== Stored data ==
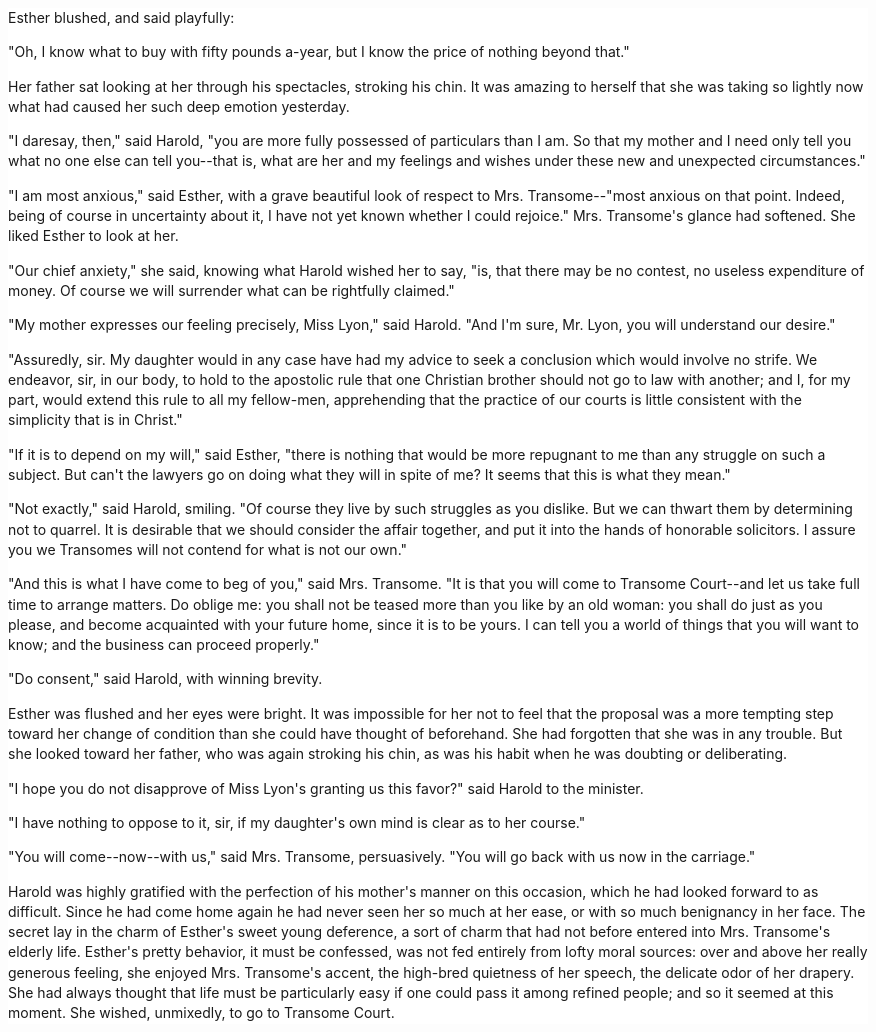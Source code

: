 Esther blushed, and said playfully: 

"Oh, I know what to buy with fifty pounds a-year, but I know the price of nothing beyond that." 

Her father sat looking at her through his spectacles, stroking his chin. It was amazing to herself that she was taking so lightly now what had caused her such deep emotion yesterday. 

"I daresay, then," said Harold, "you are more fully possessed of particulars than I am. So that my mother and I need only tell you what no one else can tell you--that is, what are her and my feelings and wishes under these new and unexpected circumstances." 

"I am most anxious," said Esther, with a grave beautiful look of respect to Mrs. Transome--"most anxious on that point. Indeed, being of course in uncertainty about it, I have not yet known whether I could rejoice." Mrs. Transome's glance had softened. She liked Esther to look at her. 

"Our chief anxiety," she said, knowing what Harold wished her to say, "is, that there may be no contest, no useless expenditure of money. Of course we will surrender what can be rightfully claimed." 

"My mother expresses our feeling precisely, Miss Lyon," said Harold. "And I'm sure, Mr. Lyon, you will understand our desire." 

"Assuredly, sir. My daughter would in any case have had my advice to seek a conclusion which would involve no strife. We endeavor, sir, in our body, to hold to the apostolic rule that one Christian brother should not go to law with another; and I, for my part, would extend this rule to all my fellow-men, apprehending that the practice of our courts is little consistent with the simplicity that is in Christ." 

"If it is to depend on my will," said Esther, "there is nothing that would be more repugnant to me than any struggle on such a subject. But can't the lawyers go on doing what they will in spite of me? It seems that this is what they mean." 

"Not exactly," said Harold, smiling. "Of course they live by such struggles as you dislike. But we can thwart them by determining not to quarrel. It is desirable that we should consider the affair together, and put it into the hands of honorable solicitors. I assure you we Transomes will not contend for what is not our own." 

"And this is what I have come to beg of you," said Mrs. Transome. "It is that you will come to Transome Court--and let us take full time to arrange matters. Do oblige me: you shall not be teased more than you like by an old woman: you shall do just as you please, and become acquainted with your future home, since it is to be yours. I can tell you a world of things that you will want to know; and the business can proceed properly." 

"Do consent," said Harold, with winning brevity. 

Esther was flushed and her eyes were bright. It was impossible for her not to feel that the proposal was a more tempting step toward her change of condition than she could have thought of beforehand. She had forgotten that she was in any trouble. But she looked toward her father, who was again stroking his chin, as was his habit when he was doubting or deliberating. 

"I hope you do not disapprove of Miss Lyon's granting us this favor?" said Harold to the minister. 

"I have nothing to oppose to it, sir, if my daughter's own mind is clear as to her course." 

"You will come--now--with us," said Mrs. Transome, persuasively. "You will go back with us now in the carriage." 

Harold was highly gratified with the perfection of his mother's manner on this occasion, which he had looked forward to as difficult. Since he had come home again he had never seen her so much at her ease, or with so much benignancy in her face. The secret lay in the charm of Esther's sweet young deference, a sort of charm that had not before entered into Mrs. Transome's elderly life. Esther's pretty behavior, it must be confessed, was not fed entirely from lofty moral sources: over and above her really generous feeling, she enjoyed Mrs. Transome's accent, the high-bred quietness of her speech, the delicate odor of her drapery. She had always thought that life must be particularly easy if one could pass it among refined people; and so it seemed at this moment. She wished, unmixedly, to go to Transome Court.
===
== Stored data ==
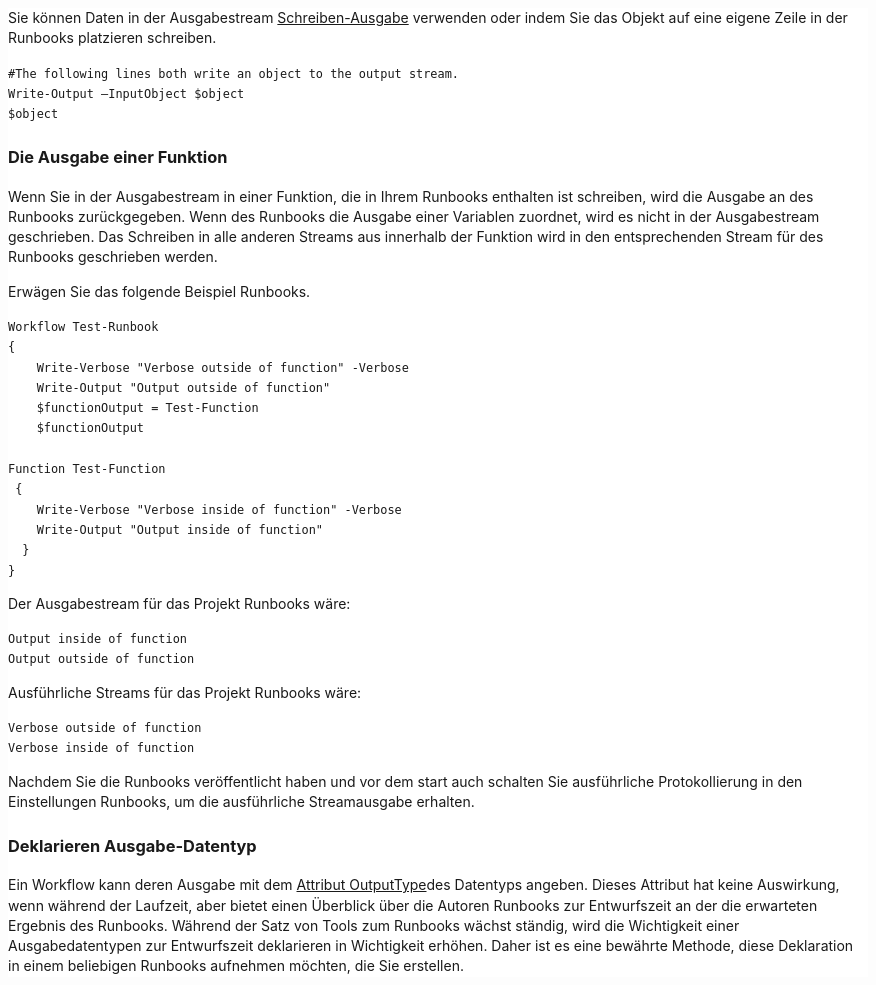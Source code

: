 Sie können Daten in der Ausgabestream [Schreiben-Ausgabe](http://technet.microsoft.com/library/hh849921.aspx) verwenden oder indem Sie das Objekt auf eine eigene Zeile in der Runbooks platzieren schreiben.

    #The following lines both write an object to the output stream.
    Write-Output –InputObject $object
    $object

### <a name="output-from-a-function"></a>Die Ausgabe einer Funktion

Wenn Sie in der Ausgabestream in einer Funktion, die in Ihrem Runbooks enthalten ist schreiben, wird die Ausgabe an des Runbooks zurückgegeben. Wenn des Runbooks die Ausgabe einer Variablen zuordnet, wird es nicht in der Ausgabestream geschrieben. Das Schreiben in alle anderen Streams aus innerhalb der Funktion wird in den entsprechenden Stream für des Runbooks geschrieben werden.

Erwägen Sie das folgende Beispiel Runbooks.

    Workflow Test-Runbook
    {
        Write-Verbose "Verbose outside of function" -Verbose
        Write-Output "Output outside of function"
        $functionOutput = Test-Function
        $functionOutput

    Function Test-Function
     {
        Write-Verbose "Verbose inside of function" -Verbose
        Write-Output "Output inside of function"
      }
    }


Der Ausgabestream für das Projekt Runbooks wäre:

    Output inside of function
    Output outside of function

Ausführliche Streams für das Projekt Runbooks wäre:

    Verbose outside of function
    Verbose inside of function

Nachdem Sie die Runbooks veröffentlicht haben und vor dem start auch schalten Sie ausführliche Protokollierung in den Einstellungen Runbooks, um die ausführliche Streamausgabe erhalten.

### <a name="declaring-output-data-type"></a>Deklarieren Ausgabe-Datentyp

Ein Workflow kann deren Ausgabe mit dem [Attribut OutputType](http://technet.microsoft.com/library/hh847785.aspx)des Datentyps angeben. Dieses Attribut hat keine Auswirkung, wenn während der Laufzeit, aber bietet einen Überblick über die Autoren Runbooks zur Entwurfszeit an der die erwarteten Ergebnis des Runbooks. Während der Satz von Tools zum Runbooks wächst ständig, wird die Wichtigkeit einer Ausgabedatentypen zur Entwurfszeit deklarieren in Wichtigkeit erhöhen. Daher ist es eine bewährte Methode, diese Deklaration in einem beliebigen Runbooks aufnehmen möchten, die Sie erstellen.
===
* _Try it_: Read the records above. Show each line that has the string "name".

* _Written response_:
### <a name="output-from-a-function"></a>Die Ausgabe einer Funktion
### <a name="declaring-output-data-type"></a>Deklarieren Ausgabe-Datentyp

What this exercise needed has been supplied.